THE PROBLEM. Write out all of the records, keeping each one exactly as written.

INFORMATION SUPPLIED.
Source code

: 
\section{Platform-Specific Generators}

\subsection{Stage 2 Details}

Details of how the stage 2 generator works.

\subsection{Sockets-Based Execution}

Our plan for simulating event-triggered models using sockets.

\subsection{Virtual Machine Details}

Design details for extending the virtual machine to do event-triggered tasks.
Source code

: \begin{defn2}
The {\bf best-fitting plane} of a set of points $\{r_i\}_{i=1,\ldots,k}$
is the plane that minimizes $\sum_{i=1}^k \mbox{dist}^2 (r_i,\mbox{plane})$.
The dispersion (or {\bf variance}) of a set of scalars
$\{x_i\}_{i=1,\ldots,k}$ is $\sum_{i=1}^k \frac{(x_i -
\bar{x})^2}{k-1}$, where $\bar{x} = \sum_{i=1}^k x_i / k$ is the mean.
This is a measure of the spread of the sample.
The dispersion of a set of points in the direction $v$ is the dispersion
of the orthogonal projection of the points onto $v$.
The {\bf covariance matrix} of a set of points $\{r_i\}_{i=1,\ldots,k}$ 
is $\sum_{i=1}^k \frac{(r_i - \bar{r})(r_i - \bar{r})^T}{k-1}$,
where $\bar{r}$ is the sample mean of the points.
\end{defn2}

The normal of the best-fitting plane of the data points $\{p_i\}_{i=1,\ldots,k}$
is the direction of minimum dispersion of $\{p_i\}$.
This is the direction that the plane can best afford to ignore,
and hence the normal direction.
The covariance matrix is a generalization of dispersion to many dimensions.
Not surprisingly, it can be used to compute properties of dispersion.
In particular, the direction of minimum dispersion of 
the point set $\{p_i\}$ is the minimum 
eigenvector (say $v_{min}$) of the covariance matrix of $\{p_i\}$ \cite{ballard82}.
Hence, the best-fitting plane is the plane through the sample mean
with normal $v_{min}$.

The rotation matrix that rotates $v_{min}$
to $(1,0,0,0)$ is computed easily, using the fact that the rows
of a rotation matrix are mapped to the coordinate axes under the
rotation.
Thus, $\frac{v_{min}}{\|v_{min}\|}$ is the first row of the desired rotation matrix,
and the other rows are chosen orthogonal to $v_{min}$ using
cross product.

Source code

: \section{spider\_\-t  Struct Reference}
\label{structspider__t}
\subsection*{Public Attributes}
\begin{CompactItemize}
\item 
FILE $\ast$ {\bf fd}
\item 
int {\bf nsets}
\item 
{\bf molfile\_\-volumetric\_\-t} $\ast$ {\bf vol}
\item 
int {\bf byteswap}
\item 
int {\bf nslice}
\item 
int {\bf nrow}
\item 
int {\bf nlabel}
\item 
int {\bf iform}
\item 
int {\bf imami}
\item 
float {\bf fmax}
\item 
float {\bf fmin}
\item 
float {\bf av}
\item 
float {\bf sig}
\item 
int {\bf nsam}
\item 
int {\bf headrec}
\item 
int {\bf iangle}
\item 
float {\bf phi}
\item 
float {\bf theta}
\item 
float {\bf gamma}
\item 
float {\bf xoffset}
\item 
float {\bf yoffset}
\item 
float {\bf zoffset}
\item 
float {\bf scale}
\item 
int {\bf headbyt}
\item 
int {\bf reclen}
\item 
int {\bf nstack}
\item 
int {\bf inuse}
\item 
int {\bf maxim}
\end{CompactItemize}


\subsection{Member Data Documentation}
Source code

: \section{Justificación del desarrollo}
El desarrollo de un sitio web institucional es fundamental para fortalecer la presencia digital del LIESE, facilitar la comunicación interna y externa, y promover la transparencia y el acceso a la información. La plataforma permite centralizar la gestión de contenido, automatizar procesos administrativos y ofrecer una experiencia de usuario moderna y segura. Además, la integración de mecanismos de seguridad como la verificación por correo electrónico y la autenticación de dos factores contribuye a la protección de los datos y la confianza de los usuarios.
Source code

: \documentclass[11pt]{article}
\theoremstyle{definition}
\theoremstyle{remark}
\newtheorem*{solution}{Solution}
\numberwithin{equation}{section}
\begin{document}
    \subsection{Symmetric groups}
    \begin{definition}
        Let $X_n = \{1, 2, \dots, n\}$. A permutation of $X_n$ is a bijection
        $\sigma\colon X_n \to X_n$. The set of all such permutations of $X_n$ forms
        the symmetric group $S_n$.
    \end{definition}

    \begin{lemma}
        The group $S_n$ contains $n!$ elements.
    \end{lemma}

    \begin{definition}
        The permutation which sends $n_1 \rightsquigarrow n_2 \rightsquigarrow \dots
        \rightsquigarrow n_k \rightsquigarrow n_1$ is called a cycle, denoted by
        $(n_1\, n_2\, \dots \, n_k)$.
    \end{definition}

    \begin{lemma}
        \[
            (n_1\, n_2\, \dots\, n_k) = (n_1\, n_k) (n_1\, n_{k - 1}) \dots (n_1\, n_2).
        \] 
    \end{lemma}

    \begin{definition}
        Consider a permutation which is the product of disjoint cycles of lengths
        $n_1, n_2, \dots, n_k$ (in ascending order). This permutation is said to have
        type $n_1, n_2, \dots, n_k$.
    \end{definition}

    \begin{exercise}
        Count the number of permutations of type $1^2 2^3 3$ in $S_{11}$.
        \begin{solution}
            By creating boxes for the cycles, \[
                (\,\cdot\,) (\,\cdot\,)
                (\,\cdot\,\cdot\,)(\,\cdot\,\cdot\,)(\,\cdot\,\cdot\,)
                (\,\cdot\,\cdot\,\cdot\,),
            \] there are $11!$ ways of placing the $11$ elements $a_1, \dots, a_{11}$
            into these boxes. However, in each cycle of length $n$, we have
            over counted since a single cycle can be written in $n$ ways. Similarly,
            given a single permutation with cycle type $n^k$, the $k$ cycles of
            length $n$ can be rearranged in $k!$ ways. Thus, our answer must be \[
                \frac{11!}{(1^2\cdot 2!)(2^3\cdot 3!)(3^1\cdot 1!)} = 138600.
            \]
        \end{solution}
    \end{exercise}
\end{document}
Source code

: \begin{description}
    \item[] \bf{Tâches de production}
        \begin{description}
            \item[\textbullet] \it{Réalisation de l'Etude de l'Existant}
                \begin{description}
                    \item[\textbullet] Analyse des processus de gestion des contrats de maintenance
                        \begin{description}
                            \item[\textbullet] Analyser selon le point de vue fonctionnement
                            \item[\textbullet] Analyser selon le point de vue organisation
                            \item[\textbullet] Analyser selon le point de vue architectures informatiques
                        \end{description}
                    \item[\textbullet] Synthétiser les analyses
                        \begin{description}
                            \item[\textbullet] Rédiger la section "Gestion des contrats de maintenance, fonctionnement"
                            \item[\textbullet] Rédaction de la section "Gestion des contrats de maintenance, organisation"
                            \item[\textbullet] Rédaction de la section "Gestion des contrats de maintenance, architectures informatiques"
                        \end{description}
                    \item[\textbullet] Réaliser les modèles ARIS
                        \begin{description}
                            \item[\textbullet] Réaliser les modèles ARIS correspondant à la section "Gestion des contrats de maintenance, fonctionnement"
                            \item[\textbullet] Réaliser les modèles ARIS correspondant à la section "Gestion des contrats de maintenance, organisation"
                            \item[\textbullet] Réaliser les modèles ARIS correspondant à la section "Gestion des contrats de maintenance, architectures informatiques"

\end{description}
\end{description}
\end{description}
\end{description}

SOLUTION FOR THIS TASK.
Source code

: 
\section{Platform-Specific Generators}

\subsection{Stage 2 Details}

Details of how the stage 2 generator works.

\subsection{Sockets-Based Execution}

Our plan for simulating event-triggered models using sockets.

\subsection{Virtual Machine Details}

Design details for extending the virtual machine to do event-triggered tasks.
Source code

: \begin{defn2}
The {\bf best-fitting plane} of a set of points $\{r_i\}_{i=1,\ldots,k}$
is the plane that minimizes $\sum_{i=1}^k \mbox{dist}^2 (r_i,\mbox{plane})$.
The dispersion (or {\bf variance}) of a set of scalars
$\{x_i\}_{i=1,\ldots,k}$ is $\sum_{i=1}^k \frac{(x_i -
\bar{x})^2}{k-1}$, where $\bar{x} = \sum_{i=1}^k x_i / k$ is the mean.
This is a measure of the spread of the sample.
The dispersion of a set of points in the direction $v$ is the dispersion
of the orthogonal projection of the points onto $v$.
The {\bf covariance matrix} of a set of points $\{r_i\}_{i=1,\ldots,k}$ 
is $\sum_{i=1}^k \frac{(r_i - \bar{r})(r_i - \bar{r})^T}{k-1}$,
where $\bar{r}$ is the sample mean of the points.
\end{defn2}

The normal of the best-fitting plane of the data points $\{p_i\}_{i=1,\ldots,k}$
is the direction of minimum dispersion of $\{p_i\}$.
This is the direction that the plane can best afford to ignore,
and hence the normal direction.
The covariance matrix is a generalization of dispersion to many dimensions.
Not surprisingly, it can be used to compute properties of dispersion.
In particular, the direction of minimum dispersion of 
the point set $\{p_i\}$ is the minimum 
eigenvector (say $v_{min}$) of the covariance matrix of $\{p_i\}$ \cite{ballard82}.
Hence, the best-fitting plane is the plane through the sample mean
with normal $v_{min}$.

The rotation matrix that rotates $v_{min}$
to $(1,0,0,0)$ is computed easily, using the fact that the rows
of a rotation matrix are mapped to the coordinate axes under the
rotation.
Thus, $\frac{v_{min}}{\|v_{min}\|}$ is the first row of the desired rotation matrix,
and the other rows are chosen orthogonal to $v_{min}$ using
cross product.

Source code

: \section{spider\_\-t  Struct Reference}
\label{structspider__t}
\subsection*{Public Attributes}
\begin{CompactItemize}
\item 
FILE $\ast$ {\bf fd}
\item 
int {\bf nsets}
\item 
{\bf molfile\_\-volumetric\_\-t} $\ast$ {\bf vol}
\item 
int {\bf byteswap}
\item 
int {\bf nslice}
\item 
int {\bf nrow}
\item 
int {\bf nlabel}
\item 
int {\bf iform}
\item 
int {\bf imami}
\item 
float {\bf fmax}
\item 
float {\bf fmin}
\item 
float {\bf av}
\item 
float {\bf sig}
\item 
int {\bf nsam}
\item 
int {\bf headrec}
\item 
int {\bf iangle}
\item 
float {\bf phi}
\item 
float {\bf theta}
\item 
float {\bf gamma}
\item 
float {\bf xoffset}
\item 
float {\bf yoffset}
\item 
float {\bf zoffset}
\item 
float {\bf scale}
\item 
int {\bf headbyt}
\item 
int {\bf reclen}
\item 
int {\bf nstack}
\item 
int {\bf inuse}
\item 
int {\bf maxim}
\end{CompactItemize}


\subsection{Member Data Documentation}
Source code

: \section{Justificación del desarrollo}
El desarrollo de un sitio web institucional es fundamental para fortalecer la presencia digital del LIESE, facilitar la comunicación interna y externa, y promover la transparencia y el acceso a la información. La plataforma permite centralizar la gestión de contenido, automatizar procesos administrativos y ofrecer una experiencia de usuario moderna y segura. Además, la integración de mecanismos de seguridad como la verificación por correo electrónico y la autenticación de dos factores contribuye a la protección de los datos y la confianza de los usuarios.
Source code

: \documentclass[11pt]{article}
\theoremstyle{definition}
\theoremstyle{remark}
\newtheorem*{solution}{Solution}
\numberwithin{equation}{section}
\begin{document}
    \subsection{Symmetric groups}
    \begin{definition}
        Let $X_n = \{1, 2, \dots, n\}$. A permutation of $X_n$ is a bijection
        $\sigma\colon X_n \to X_n$. The set of all such permutations of $X_n$ forms
        the symmetric group $S_n$.
    \end{definition}

    \begin{lemma}
        The group $S_n$ contains $n!$ elements.
    \end{lemma}

    \begin{definition}
        The permutation which sends $n_1 \rightsquigarrow n_2 \rightsquigarrow \dots
        \rightsquigarrow n_k \rightsquigarrow n_1$ is called a cycle, denoted by
        $(n_1\, n_2\, \dots \, n_k)$.
    \end{definition}

    \begin{lemma}
        \[
            (n_1\, n_2\, \dots\, n_k) = (n_1\, n_k) (n_1\, n_{k - 1}) \dots (n_1\, n_2).
        \] 
    \end{lemma}

    \begin{definition}
        Consider a permutation which is the product of disjoint cycles of lengths
        $n_1, n_2, \dots, n_k$ (in ascending order). This permutation is said to have
        type $n_1, n_2, \dots, n_k$.
    \end{definition}

    \begin{exercise}
        Count the number of permutations of type $1^2 2^3 3$ in $S_{11}$.
        \begin{solution}
            By creating boxes for the cycles, \[
                (\,\cdot\,) (\,\cdot\,)
                (\,\cdot\,\cdot\,)(\,\cdot\,\cdot\,)(\,\cdot\,\cdot\,)
                (\,\cdot\,\cdot\,\cdot\,),
            \] there are $11!$ ways of placing the $11$ elements $a_1, \dots, a_{11}$
            into these boxes. However, in each cycle of length $n$, we have
            over counted since a single cycle can be written in $n$ ways. Similarly,
            given a single permutation with cycle type $n^k$, the $k$ cycles of
            length $n$ can be rearranged in $k!$ ways. Thus, our answer must be \[
                \frac{11!}{(1^2\cdot 2!)(2^3\cdot 3!)(3^1\cdot 1!)} = 138600.
            \]
        \end{solution}
    \end{exercise}
\end{document}
Source code

: \begin{description}
    \item[] \bf{Tâches de production}
        \begin{description}
            \item[\textbullet] \it{Réalisation de l'Etude de l'Existant}
                \begin{description}
                    \item[\textbullet] Analyse des processus de gestion des contrats de maintenance
                        \begin{description}
                            \item[\textbullet] Analyser selon le point de vue fonctionnement
                            \item[\textbullet] Analyser selon le point de vue organisation
                            \item[\textbullet] Analyser selon le point de vue architectures informatiques
                        \end{description}
                    \item[\textbullet] Synthétiser les analyses
                        \begin{description}
                            \item[\textbullet] Rédiger la section "Gestion des contrats de maintenance, fonctionnement"
                            \item[\textbullet] Rédaction de la section "Gestion des contrats de maintenance, organisation"
                            \item[\textbullet] Rédaction de la section "Gestion des contrats de maintenance, architectures informatiques"
                        \end{description}
                    \item[\textbullet] Réaliser les modèles ARIS
                        \begin{description}
                            \item[\textbullet] Réaliser les modèles ARIS correspondant à la section "Gestion des contrats de maintenance, fonctionnement"
                            \item[\textbullet] Réaliser les modèles ARIS correspondant à la section "Gestion des contrats de maintenance, organisation"
                            \item[\textbullet] Réaliser les modèles ARIS correspondant à la section "Gestion des contrats de maintenance, architectures informatiques"

\end{description}
\end{description}
\end{description}
\end{description}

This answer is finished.